-- Provided records follows --

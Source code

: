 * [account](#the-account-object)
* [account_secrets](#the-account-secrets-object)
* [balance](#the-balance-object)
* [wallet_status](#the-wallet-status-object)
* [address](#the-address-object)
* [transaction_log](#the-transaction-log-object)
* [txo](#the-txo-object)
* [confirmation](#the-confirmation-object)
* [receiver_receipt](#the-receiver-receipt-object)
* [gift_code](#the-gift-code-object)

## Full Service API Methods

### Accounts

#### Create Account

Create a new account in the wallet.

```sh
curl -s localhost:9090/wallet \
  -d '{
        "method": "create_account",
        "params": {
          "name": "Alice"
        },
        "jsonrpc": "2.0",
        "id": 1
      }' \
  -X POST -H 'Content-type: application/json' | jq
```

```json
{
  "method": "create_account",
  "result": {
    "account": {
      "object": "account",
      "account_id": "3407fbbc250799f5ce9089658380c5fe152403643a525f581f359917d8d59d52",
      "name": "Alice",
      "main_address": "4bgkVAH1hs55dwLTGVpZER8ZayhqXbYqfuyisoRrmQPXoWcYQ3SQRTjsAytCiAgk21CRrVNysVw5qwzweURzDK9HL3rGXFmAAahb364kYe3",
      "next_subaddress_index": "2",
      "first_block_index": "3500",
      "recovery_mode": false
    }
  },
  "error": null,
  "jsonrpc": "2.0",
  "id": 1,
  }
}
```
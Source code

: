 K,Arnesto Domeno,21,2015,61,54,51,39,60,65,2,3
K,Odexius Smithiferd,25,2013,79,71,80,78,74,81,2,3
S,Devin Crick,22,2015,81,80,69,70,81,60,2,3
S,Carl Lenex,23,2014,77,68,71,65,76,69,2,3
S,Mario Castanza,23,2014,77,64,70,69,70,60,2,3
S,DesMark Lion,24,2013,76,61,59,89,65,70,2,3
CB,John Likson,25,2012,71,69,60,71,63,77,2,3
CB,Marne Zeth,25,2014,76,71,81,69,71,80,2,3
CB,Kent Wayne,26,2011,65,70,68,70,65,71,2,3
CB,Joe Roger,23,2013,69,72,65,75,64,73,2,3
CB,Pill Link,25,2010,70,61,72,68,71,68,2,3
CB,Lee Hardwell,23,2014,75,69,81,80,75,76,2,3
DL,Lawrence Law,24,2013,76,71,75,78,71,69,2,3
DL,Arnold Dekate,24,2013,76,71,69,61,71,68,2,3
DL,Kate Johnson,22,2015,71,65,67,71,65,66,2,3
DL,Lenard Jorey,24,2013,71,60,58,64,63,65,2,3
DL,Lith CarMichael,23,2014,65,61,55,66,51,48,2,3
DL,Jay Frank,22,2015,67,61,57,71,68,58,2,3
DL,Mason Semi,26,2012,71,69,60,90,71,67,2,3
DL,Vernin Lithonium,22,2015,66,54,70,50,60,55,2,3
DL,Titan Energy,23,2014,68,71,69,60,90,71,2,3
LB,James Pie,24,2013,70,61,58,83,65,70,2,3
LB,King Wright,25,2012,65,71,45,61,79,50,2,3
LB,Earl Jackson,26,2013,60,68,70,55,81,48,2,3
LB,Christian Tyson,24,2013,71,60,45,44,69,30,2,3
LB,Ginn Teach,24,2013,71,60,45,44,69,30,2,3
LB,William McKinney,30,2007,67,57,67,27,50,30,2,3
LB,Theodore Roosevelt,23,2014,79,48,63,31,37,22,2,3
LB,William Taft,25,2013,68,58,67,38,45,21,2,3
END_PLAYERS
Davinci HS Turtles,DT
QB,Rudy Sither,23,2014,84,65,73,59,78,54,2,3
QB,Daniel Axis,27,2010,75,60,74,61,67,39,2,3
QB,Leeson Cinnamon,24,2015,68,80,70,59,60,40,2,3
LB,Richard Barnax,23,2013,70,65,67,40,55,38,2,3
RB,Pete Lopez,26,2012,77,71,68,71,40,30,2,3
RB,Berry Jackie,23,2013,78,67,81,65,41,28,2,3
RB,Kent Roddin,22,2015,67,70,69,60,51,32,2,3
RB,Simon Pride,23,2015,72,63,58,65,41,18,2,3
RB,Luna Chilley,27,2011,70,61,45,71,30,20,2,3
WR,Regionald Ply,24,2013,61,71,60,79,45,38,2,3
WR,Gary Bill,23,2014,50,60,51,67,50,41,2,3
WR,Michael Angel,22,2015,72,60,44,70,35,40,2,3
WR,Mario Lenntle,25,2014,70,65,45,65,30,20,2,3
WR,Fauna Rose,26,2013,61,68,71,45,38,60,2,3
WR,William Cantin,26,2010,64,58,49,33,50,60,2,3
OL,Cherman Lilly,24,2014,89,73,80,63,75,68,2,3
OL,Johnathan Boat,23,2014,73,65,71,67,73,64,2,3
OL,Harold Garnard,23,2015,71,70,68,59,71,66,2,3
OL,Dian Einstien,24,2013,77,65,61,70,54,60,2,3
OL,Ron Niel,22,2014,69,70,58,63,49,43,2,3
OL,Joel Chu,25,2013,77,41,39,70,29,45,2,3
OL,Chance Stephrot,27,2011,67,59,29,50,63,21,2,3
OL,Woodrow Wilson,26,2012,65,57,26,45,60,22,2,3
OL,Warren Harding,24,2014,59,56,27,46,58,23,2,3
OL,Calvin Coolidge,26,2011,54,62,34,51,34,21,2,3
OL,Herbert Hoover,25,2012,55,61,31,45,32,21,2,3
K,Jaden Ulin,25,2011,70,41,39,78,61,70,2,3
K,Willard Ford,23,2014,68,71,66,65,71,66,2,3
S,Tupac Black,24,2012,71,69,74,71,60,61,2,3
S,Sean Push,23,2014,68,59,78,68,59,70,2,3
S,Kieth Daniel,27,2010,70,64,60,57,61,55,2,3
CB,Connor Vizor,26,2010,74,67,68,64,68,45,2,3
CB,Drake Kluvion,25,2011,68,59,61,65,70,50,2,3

-- Provided records concluded --

• [Activity]
Working from the records above, write out verbatim only the lines from the line containing "LB,Christian Tyson,24,2013,71,60,45,44,69,30,2,3" through the line containing "RB,Simon Pride,23,2015,72,63,58,65,41,18,2,3".

• [Written solution]
LB,Christian Tyson,24,2013,71,60,45,44,69,30,2,3
LB,Ginn Teach,24,2013,71,60,45,44,69,30,2,3
LB,William McKinney,30,2007,67,57,67,27,50,30,2,3
LB,Theodore Roosevelt,23,2014,79,48,63,31,37,22,2,3
LB,William Taft,25,2013,68,58,67,38,45,21,2,3
END_PLAYERS
Davinci HS Turtles,DT
QB,Rudy Sither,23,2014,84,65,73,59,78,54,2,3
QB,Daniel Axis,27,2010,75,60,74,61,67,39,2,3
QB,Leeson Cinnamon,24,2015,68,80,70,59,60,40,2,3
LB,Richard Barnax,23,2013,70,65,67,40,55,38,2,3
RB,Pete Lopez,26,2012,77,71,68,71,40,30,2,3
RB,Berry Jackie,23,2013,78,67,81,65,41,28,2,3
RB,Kent Roddin,22,2015,67,70,69,60,51,32,2,3
RB,Simon Pride,23,2015,72,63,58,65,41,18,2,3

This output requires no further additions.